In some cases, poor knowledge base performance occurs when categories "steal" content items from each other (that is, when inappropriate categories receive high scores for items). Ideally, IBM® Content Classification should assign high scores to the most applicable categories. When this is not the case, it is important to examine which categories are involved.

For a given category, the Stealing/Stolen table shows the percentage of items initially assigned to the selected category, which yielded higher scores in other categories. In addition, the table displays a list of categories whose content items score higher in the selected category, than in the categories initially assigned to them. The numbers in parentheses (after the percentage values) correspond to the actual number of content items.

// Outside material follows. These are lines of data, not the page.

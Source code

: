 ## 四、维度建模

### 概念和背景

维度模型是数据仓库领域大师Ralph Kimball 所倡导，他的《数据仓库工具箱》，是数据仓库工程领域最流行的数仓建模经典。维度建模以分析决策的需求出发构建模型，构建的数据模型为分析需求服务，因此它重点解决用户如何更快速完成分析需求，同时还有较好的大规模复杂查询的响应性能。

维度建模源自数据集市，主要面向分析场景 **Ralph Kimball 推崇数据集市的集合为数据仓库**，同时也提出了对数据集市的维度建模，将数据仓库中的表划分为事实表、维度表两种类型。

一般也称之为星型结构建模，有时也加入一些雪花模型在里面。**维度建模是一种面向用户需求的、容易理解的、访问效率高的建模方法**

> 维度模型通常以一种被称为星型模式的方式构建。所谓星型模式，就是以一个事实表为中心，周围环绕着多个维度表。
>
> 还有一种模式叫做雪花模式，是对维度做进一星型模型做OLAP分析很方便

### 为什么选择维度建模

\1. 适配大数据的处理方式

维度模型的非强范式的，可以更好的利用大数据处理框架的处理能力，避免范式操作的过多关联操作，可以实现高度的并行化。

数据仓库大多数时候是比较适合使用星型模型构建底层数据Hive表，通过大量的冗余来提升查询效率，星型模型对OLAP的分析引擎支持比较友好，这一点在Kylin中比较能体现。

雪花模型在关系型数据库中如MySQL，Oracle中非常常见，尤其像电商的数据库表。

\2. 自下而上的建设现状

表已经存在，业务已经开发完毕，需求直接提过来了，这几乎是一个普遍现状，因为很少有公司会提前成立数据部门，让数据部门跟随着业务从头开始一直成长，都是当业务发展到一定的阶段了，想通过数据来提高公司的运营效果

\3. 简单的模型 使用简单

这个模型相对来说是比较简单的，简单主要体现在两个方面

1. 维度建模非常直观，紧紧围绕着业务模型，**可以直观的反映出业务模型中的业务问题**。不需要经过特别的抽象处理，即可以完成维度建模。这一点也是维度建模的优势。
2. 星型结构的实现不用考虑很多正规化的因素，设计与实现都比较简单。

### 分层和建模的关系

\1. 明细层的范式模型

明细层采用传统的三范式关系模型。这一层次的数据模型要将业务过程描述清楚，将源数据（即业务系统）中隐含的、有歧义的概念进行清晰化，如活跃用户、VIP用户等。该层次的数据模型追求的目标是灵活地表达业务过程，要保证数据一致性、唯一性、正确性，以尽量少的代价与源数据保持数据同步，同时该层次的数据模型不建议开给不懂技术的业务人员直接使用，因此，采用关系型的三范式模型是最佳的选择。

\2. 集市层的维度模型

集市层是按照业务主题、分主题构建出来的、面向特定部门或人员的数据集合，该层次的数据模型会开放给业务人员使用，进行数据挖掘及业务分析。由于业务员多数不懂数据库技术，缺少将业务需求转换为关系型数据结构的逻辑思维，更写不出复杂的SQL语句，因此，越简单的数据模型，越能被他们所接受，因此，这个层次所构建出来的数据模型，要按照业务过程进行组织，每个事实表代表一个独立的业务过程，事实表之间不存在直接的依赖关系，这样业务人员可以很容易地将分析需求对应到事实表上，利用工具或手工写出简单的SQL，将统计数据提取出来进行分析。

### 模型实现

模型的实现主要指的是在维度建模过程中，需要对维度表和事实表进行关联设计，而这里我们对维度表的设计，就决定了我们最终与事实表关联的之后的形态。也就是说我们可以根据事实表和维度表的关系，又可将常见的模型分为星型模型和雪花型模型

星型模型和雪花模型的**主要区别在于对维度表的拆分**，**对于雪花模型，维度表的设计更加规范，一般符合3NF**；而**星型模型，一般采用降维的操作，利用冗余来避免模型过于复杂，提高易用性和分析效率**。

Figure 1. Stealing/Stolen Table
A sample table that lists the categories with a higher score, the percentage of content items stolen by the category, and the percentage of content items stolen from the category.

Improving performance

When a category is found to be "stealing" a significant percentage of content items from other categories, it is important to examine the categories in question and identify the cause of this behavior. When categories steal from each other, this is an indication that Content Classification does not perceive a clear difference between the categories. In this case, it would be advisable to carefully redefine each of the categories, categorize items again in the content set, and retrain the knowledge base.

The Stealing/Stolen table provides insight into which categories are perceived to be similar by the Content Classification. In some cases, discovering similar categories and the need to differentiate between them can lead to a decision to create a hierarchical knowledge base (using the Knowledge Base Editor), where both categories are placed under a principal node. See Knowledge Base Editor.